Aim of the task :: Below are the records. Gather each line that holds "without".

Material provided ::
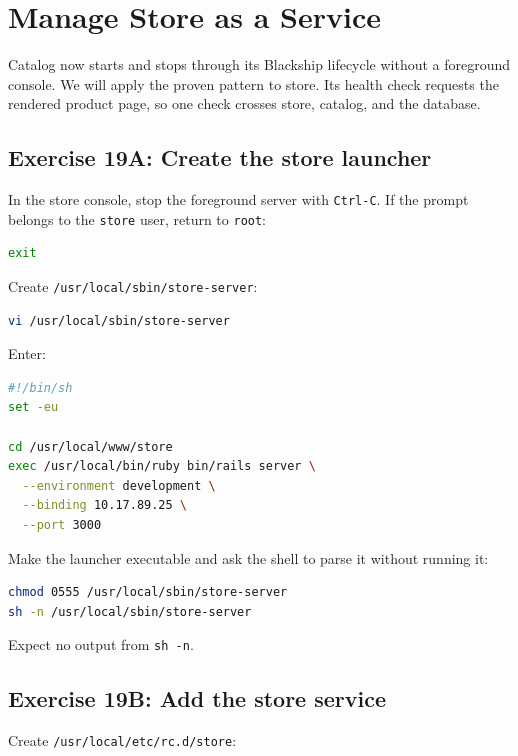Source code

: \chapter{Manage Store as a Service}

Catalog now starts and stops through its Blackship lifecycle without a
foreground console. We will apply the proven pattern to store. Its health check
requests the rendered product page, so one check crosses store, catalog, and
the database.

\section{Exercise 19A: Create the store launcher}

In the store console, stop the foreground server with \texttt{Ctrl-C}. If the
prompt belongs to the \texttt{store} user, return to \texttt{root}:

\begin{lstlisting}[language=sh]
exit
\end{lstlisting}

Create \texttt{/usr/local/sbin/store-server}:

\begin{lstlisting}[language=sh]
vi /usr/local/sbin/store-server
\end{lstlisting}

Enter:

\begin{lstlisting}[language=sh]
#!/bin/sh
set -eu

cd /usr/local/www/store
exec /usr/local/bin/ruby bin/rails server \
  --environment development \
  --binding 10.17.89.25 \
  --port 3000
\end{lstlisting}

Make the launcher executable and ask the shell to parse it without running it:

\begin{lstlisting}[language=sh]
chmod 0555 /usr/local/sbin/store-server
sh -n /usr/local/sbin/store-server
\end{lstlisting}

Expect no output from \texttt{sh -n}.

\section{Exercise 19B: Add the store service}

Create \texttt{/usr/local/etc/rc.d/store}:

The answer ::
Catalog now starts and stops through its Blackship lifecycle without a
Make the launcher executable and ask the shell to parse it without running it:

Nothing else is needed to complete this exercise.